• What is needed:
Print, exactly as they appear in the listing below, the lines from the line with "-- Thermodynamics" to the line with "-- Astrophysics", with both end lines kept.

• The input:
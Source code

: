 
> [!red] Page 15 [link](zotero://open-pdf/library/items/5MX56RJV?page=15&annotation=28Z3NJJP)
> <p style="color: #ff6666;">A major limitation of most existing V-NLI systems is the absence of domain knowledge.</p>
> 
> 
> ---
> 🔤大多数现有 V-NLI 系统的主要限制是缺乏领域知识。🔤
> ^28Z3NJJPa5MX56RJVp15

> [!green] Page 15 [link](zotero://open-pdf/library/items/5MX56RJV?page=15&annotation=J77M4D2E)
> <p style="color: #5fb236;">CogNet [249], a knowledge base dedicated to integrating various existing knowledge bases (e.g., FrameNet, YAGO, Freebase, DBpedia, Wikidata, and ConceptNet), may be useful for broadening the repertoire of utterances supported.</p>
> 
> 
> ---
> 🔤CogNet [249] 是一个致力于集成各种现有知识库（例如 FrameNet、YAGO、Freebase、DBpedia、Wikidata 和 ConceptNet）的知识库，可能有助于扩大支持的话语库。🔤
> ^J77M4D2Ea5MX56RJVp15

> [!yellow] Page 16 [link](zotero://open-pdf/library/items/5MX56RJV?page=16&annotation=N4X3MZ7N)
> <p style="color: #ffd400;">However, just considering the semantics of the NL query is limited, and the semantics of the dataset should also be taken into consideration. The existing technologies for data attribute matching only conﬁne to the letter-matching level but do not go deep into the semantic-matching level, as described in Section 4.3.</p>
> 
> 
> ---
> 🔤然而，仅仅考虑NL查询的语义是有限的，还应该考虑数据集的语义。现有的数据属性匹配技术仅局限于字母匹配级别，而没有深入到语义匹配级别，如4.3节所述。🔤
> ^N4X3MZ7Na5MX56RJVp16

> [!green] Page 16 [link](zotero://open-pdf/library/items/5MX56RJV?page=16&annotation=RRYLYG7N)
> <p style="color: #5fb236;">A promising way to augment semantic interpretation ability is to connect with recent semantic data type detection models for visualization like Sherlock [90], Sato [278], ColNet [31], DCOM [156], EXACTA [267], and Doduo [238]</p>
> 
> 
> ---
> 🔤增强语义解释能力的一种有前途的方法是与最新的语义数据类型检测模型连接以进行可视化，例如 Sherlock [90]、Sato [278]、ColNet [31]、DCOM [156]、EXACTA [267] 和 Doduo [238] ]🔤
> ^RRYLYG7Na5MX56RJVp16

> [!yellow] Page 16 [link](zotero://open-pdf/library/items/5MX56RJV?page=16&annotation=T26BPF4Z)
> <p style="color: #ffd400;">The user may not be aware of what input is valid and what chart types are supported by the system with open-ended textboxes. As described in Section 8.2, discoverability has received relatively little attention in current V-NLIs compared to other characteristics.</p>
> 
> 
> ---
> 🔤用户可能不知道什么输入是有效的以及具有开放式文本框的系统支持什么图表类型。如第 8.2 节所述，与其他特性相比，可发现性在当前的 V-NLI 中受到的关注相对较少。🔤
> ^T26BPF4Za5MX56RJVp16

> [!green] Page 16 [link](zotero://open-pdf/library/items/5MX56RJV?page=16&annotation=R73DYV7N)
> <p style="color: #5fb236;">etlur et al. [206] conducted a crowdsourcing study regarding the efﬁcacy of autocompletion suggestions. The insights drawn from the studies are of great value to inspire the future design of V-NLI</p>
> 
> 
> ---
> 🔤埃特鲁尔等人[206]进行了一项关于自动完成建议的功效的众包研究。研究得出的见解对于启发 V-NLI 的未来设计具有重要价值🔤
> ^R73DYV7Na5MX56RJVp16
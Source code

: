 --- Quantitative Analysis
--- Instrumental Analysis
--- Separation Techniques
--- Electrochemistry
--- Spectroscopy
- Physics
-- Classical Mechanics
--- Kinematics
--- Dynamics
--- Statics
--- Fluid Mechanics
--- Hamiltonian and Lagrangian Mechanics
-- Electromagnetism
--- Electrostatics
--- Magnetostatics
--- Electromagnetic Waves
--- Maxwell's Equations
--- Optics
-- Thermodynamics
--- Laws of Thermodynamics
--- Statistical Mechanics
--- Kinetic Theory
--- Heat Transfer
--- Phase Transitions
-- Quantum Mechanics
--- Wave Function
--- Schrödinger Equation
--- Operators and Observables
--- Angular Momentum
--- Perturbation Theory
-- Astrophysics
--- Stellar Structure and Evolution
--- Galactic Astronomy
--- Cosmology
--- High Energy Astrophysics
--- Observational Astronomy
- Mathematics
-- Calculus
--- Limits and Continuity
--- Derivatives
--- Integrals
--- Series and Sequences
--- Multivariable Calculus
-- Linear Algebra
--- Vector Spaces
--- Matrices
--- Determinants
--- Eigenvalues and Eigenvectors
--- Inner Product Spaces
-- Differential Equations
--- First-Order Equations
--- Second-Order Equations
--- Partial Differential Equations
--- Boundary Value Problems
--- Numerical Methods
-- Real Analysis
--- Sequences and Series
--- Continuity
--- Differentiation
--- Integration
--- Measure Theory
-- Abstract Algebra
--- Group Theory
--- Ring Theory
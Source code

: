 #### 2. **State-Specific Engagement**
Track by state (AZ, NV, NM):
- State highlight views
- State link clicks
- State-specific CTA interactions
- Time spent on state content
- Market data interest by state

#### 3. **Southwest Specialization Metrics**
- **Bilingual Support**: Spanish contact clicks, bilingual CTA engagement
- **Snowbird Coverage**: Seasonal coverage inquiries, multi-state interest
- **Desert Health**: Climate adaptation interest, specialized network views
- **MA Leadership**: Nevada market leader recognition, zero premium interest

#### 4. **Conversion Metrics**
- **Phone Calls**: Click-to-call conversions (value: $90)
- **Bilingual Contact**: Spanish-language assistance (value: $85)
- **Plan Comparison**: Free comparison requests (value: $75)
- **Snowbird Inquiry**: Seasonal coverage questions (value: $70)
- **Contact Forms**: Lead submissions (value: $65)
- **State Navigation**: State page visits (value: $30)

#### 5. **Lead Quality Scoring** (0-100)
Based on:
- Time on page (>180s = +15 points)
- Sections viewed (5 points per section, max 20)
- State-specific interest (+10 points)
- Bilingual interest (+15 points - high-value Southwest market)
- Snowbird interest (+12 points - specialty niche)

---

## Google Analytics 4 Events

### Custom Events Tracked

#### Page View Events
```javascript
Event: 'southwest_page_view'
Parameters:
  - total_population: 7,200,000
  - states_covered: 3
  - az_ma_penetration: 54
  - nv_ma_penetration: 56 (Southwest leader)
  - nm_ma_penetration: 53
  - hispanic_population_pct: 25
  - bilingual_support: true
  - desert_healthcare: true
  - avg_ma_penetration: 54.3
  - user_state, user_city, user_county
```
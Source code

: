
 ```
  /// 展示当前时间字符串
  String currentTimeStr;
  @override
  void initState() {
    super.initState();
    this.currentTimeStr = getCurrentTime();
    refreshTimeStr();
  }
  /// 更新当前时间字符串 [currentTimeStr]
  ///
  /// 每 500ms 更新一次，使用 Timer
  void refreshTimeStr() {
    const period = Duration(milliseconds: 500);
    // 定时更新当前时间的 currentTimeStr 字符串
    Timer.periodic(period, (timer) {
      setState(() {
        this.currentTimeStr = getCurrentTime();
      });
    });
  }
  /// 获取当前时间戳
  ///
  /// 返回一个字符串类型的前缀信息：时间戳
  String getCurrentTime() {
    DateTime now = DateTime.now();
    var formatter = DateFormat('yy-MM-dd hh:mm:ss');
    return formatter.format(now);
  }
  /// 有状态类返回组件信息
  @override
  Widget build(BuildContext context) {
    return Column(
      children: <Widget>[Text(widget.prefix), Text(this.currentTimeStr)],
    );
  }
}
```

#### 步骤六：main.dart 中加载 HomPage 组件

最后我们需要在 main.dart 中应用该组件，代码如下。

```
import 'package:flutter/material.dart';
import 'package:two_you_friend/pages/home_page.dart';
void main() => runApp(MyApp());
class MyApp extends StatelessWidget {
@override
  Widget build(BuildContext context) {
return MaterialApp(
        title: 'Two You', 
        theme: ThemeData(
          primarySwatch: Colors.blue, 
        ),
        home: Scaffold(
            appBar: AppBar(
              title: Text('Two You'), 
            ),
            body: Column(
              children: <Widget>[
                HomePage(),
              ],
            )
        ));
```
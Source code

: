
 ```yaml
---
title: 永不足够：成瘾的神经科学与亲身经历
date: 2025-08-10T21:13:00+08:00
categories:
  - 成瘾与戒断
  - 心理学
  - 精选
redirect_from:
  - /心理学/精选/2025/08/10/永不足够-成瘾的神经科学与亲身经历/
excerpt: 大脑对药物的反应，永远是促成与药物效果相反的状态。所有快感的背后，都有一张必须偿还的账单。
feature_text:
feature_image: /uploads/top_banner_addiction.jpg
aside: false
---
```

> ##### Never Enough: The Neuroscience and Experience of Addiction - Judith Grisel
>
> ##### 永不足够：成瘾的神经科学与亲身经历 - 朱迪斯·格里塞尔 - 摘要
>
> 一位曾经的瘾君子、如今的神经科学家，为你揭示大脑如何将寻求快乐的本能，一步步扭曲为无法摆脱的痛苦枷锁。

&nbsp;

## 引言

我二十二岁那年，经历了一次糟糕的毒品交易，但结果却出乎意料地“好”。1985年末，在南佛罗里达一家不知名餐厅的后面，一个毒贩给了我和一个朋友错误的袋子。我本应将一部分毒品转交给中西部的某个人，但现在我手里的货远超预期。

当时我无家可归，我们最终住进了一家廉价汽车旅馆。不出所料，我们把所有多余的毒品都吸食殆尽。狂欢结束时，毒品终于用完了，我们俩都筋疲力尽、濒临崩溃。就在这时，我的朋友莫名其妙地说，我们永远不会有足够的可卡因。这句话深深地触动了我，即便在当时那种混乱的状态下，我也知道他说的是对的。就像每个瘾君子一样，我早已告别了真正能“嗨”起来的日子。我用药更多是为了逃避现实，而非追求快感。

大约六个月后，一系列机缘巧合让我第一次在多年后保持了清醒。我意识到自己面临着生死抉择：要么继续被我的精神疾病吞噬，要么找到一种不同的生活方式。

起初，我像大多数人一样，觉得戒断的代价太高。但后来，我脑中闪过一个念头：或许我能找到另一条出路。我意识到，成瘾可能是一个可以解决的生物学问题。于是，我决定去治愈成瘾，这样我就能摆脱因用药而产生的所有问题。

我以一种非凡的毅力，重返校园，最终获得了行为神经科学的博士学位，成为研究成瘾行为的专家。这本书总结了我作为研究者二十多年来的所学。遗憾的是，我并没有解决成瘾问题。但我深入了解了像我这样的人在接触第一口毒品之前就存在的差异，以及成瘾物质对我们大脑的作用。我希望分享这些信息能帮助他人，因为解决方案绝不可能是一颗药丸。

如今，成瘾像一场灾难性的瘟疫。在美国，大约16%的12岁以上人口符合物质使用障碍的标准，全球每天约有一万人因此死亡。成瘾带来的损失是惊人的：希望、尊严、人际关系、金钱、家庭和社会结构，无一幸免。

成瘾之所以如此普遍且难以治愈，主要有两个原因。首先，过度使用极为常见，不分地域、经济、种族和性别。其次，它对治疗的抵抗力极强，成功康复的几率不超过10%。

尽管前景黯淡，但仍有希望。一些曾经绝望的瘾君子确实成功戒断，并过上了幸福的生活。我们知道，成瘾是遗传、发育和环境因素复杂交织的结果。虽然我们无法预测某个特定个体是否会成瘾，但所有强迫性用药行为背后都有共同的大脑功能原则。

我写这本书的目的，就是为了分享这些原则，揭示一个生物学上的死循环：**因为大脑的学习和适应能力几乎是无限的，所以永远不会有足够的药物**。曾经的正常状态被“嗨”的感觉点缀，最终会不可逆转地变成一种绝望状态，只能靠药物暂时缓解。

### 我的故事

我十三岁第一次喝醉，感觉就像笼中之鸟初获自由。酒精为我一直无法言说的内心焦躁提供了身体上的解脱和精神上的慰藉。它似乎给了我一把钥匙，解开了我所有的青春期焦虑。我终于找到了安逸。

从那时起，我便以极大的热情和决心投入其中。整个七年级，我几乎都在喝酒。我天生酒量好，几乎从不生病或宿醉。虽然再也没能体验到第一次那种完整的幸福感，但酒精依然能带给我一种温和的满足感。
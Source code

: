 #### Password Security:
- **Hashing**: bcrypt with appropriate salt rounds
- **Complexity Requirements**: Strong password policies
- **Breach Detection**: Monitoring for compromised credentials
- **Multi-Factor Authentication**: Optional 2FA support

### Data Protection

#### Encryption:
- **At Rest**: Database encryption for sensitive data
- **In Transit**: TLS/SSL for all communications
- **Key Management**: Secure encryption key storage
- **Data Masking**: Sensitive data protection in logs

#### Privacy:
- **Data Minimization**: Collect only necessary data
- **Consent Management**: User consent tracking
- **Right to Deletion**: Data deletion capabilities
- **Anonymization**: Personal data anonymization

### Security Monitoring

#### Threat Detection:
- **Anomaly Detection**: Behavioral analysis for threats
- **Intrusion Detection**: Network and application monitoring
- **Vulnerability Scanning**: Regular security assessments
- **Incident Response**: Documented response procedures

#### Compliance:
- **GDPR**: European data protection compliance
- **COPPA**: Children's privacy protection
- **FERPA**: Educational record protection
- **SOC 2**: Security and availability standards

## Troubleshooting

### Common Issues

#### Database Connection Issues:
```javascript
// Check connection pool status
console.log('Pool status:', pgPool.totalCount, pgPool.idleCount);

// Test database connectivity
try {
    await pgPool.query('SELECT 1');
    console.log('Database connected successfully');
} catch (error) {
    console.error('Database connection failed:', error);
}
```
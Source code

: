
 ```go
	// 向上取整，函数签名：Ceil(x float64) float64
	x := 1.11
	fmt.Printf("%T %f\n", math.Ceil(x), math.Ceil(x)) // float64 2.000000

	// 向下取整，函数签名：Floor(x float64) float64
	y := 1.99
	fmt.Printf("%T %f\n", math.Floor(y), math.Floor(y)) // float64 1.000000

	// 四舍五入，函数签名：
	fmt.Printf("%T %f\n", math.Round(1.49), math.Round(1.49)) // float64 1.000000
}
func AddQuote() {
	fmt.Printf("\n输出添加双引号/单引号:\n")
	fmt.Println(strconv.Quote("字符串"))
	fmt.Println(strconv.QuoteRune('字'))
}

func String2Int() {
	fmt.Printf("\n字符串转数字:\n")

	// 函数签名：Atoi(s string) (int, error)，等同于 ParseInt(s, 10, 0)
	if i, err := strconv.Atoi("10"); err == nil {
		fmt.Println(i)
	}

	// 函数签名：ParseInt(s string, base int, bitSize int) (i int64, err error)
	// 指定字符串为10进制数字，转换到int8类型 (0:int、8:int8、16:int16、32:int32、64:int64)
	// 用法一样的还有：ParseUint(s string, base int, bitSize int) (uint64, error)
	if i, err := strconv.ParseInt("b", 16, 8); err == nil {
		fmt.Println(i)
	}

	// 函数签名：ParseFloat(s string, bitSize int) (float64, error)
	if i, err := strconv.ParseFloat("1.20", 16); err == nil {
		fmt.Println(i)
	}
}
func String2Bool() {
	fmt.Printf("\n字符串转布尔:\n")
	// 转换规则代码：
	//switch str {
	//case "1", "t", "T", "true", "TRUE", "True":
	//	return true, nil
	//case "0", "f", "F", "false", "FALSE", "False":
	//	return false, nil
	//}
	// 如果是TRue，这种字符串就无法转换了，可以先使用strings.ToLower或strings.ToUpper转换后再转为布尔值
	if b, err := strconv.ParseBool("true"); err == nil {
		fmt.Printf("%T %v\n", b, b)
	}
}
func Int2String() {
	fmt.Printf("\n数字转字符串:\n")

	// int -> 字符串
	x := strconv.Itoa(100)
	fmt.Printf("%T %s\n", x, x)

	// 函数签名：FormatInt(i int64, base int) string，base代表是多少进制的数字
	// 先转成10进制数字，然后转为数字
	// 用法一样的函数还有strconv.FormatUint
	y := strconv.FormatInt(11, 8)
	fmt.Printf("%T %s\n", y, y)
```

• Result of this exercise:
-- Thermodynamics
--- Laws of Thermodynamics
--- Statistical Mechanics
--- Kinetic Theory
--- Heat Transfer
--- Phase Transitions
-- Quantum Mechanics
--- Wave Function
--- Schrödinger Equation
--- Operators and Observables
--- Angular Momentum
--- Perturbation Theory
-- Astrophysics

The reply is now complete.